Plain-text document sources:
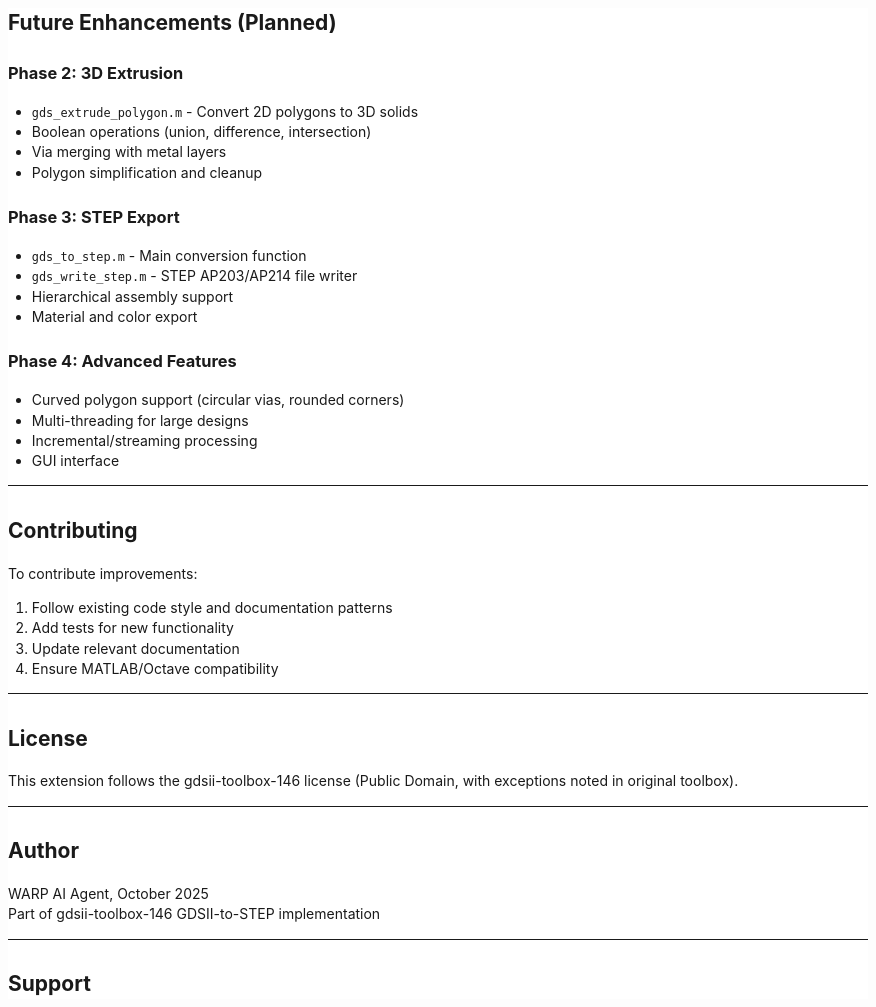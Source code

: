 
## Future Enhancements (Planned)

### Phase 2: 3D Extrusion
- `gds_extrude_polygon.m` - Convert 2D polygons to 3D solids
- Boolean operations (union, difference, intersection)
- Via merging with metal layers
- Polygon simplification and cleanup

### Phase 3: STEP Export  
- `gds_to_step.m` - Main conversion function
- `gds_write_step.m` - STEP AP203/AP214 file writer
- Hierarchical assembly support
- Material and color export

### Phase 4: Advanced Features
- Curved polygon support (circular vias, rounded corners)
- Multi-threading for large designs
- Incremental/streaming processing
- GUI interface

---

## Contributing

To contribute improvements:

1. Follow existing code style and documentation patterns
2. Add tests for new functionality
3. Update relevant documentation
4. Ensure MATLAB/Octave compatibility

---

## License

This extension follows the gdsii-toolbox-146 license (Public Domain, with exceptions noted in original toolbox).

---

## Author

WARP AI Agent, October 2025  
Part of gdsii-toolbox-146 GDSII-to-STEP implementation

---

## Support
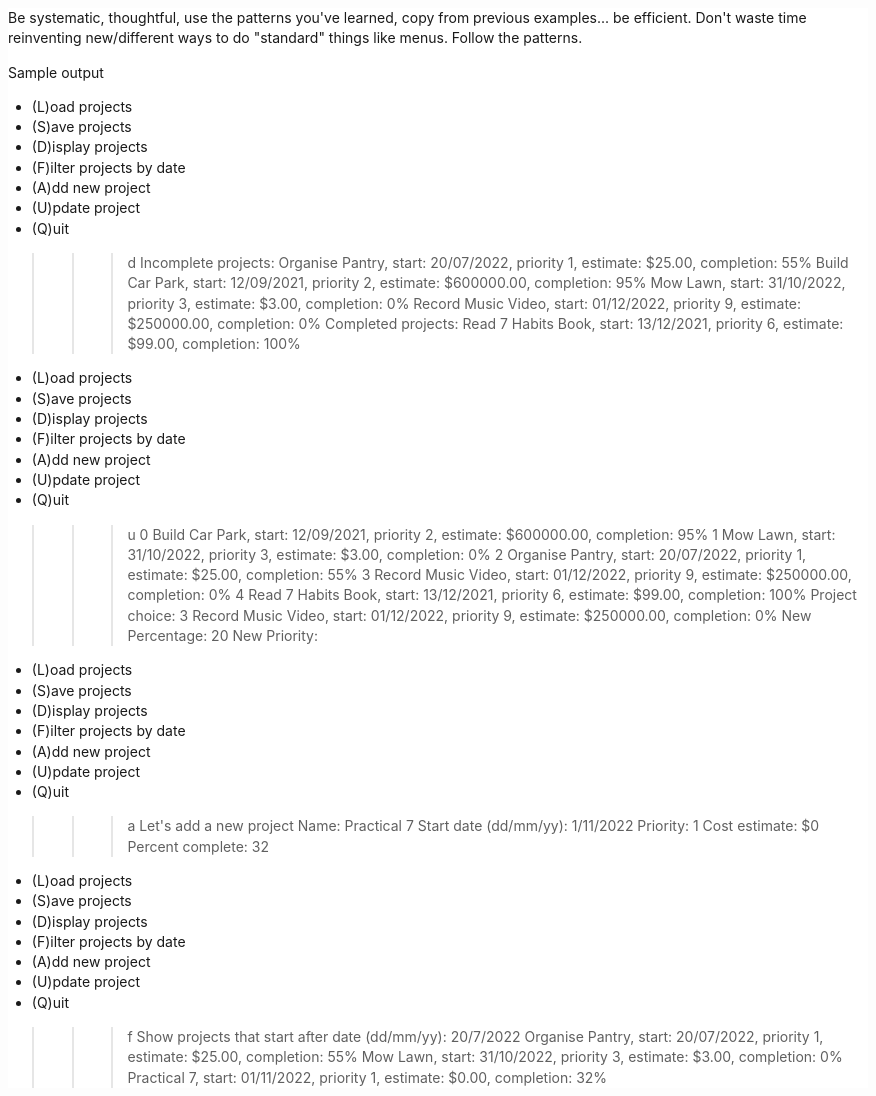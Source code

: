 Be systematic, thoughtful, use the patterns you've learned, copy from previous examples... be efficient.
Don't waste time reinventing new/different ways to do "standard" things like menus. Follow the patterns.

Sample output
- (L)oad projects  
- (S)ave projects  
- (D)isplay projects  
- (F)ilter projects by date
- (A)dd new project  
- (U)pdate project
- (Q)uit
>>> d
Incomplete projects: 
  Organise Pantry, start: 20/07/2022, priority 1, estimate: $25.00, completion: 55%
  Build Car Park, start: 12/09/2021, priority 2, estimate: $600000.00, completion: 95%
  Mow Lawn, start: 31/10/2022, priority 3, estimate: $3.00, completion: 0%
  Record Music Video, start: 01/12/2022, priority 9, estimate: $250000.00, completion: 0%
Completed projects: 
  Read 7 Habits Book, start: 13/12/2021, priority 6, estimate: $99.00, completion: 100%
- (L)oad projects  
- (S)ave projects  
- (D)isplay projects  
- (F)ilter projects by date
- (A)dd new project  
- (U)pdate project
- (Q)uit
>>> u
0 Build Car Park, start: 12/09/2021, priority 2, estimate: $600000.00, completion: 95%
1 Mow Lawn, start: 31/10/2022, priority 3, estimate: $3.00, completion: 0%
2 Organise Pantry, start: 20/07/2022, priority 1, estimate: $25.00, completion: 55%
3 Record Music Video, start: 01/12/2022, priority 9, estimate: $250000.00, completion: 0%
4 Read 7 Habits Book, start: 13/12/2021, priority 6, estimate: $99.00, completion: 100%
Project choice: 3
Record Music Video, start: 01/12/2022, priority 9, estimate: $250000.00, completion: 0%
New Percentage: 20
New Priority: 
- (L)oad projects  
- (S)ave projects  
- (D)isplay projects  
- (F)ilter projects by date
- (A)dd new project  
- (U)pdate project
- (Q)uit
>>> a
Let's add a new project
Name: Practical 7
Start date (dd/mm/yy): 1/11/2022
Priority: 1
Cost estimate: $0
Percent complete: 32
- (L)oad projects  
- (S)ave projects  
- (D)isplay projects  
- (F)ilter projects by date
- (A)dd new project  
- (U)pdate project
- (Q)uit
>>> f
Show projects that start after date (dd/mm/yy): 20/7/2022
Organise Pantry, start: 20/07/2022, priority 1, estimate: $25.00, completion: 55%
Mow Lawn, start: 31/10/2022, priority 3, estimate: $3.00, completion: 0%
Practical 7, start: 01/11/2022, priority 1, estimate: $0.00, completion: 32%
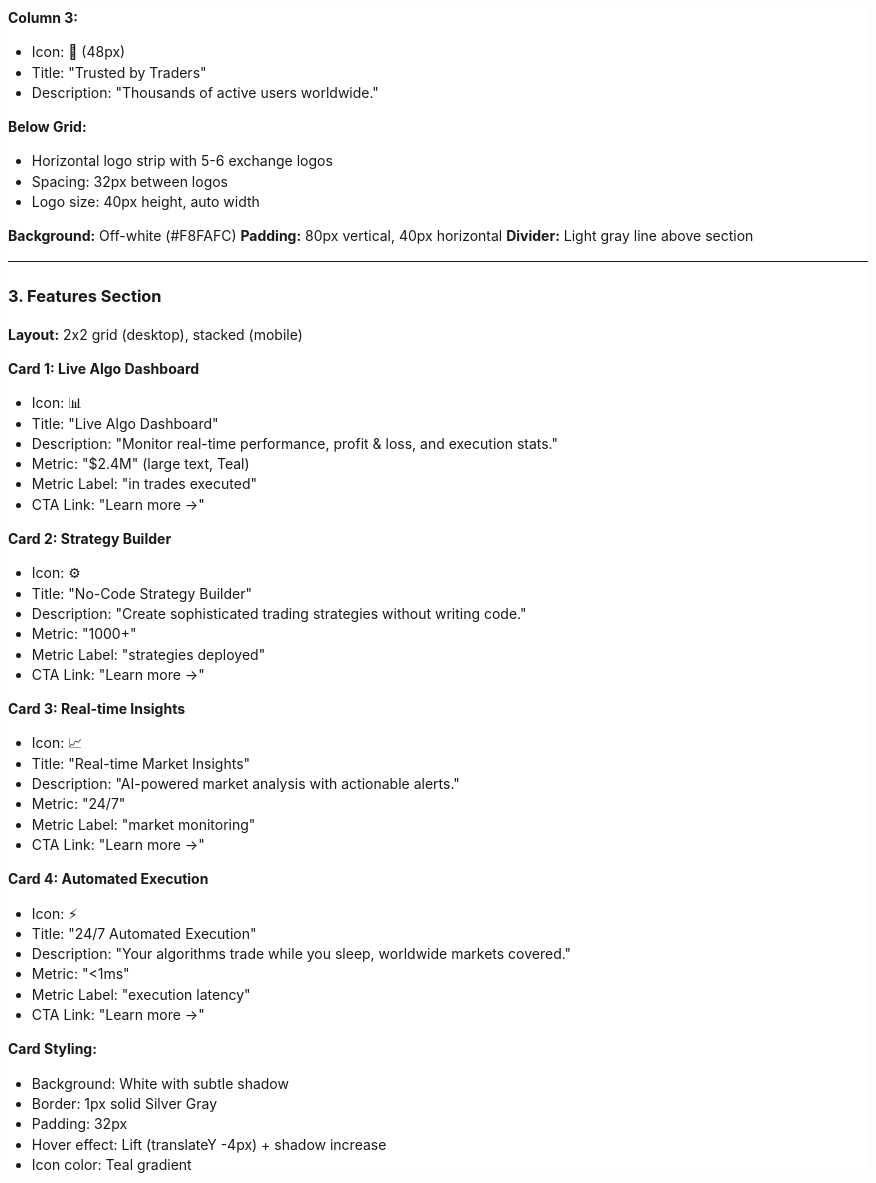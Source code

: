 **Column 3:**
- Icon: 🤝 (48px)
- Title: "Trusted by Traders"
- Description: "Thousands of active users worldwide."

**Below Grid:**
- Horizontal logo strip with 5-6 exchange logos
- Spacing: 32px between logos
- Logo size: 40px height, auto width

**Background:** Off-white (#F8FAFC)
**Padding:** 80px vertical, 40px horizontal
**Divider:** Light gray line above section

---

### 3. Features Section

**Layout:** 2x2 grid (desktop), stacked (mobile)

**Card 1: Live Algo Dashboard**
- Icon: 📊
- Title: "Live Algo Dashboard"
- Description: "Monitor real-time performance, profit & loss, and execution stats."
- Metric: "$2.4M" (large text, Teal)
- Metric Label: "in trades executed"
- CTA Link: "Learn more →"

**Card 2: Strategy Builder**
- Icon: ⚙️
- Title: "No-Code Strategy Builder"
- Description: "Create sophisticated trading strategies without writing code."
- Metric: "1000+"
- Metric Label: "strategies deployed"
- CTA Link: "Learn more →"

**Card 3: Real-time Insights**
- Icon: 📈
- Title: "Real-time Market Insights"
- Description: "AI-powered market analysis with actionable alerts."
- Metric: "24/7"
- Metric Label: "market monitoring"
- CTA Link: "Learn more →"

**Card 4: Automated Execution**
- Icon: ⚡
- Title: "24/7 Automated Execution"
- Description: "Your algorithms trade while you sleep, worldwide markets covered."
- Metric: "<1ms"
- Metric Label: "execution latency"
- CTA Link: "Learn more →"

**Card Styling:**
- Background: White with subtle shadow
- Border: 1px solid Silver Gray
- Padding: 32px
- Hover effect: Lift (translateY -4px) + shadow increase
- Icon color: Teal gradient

EXERCISE —
When the line with "market analysis with" is reached in the data above, start copying there, and copy each line exactly until the line with "- Hover effect: Lift" has been copied; copy nothing else.

COMPLETED TASK —
- Description: "AI-powered market analysis with actionable alerts."
- Metric: "24/7"
- Metric Label: "market monitoring"
- CTA Link: "Learn more →"

**Card 4: Automated Execution**
- Icon: ⚡
- Title: "24/7 Automated Execution"
- Description: "Your algorithms trade while you sleep, worldwide markets covered."
- Metric: "<1ms"
- Metric Label: "execution latency"
- CTA Link: "Learn more →"

**Card Styling:**
- Background: White with subtle shadow
- Border: 1px solid Silver Gray
- Padding: 32px
- Hover effect: Lift (translateY -4px) + shadow increase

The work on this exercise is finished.